Provincial Minister for Health, North-West Frontier Province / Khyber Pakhtunkhwa
- In office 2002–2007
- Succeeded by: Syed Zahir Ali Shah

Personal details
- Born: Maneri Bala, Swabi
- Died: 7 February 2009
- Party: Awami National Party Swabi Qaumi Mahaz (SQM)
- Children: Babar Saleem
- Parent(s): Muhammad Firdous Khan (father) Bibi Zohra (mother)
- Occupation: Politician, Physician

= Muhammad Saleem Khan =

Muhammad Salim Khan (died 7 February 2009) was a Pakistani politician, physician and one of the founders of the Swabi Qaumi Mahaz (SQM), who served twice as a Member of the Provincial Assembly (MPA) from Swabi PF-24 Swabi 1993-1996 and (PF-31 Swabi-I), Khyber Pakhtunkhwa (formerly NWFP) from 2002 to 2007. He also held the Health portfolio in the provincial government. He is the father of Babar Saleem.

==Political career==
Muhammad Saleem Khan was associated with the Awami National Party (ANP) early in his political career and was connected to the Khudai Khidmatgar movement through his family.

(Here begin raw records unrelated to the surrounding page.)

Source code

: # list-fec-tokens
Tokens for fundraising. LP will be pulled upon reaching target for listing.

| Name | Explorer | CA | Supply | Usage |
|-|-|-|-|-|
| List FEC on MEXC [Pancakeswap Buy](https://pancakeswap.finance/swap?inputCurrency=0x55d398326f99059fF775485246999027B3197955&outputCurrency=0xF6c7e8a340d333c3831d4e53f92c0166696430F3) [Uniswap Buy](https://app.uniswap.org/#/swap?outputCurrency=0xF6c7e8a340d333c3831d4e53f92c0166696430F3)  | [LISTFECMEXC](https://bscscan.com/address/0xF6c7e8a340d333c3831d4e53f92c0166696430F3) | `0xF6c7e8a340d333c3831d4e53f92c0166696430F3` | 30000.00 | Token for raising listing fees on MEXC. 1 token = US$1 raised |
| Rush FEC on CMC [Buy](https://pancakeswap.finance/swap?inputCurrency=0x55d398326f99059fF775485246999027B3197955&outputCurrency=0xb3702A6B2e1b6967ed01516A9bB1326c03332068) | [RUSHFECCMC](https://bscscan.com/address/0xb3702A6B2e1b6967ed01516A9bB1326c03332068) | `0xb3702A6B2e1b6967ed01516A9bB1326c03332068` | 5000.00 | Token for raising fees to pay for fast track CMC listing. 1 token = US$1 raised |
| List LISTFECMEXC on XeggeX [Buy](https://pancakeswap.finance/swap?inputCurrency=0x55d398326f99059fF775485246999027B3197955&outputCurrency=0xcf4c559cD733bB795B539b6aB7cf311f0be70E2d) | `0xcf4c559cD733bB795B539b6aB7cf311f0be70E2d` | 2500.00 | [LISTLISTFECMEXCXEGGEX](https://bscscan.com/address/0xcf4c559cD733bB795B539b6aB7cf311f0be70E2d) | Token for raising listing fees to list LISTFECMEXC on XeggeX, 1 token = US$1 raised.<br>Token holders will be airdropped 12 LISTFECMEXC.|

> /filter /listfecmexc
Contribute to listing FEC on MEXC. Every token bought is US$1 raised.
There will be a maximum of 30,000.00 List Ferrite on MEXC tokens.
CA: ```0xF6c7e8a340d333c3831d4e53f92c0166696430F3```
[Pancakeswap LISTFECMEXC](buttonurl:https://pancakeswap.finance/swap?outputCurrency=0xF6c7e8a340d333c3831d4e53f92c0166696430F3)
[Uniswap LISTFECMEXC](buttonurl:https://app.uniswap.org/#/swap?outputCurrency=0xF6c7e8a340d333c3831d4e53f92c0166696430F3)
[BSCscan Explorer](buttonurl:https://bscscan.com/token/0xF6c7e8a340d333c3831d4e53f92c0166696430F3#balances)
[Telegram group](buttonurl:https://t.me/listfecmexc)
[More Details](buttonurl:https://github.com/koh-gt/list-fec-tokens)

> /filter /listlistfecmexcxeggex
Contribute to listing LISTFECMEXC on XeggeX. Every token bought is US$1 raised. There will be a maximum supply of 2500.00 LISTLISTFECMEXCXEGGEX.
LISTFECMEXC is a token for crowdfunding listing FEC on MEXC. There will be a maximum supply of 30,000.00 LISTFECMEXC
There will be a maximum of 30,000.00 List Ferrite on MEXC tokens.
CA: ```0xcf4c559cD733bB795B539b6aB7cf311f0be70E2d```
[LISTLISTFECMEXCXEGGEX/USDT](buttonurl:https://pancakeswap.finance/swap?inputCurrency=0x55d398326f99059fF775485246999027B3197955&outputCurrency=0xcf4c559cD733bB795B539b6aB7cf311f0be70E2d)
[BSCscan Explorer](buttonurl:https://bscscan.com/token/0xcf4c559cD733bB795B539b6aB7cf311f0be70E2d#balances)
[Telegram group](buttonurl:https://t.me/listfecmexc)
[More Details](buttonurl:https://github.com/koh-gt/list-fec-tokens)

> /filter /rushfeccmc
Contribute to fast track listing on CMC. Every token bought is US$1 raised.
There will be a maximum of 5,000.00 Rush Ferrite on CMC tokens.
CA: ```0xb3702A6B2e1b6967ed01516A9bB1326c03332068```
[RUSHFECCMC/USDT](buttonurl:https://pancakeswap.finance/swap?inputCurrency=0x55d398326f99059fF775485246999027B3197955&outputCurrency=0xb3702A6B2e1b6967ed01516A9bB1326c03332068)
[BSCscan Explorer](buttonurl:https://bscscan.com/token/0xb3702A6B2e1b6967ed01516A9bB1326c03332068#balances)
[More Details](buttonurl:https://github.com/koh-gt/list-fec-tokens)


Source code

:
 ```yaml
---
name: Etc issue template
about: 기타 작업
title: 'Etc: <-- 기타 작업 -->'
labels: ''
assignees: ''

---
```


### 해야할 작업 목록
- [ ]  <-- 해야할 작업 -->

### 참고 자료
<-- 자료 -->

Saleem was elected from Constituency PF-24 Swabi on an ANP ticket in 1993, but lost the election to ANP's Saleem Khan Advocate after becoming an independent candidate in the 1997 elections.

He co-founded the Swabi Qaumi Mahaz (SQM) around 1997 when there were differences with the ANP leadership regarding tickets.

He was elected as an MPA from Constituency PF-31 Swabi-I as an independent in the 2002 provincial elections, serving from 2002 to 2007. He also served as the provincial health minister in the North-West Frontier Province (present-day Khyber Pakhtunkhwa) at some point.

In the 2008 provincial election for PK-31 (Swabi-I), Muhammad Zarshid of ANP won with 9,482 votes, defeating Saleem (running as an independent), who received 7,969 votes.

==Death==
Saleem died on 7 February 2009.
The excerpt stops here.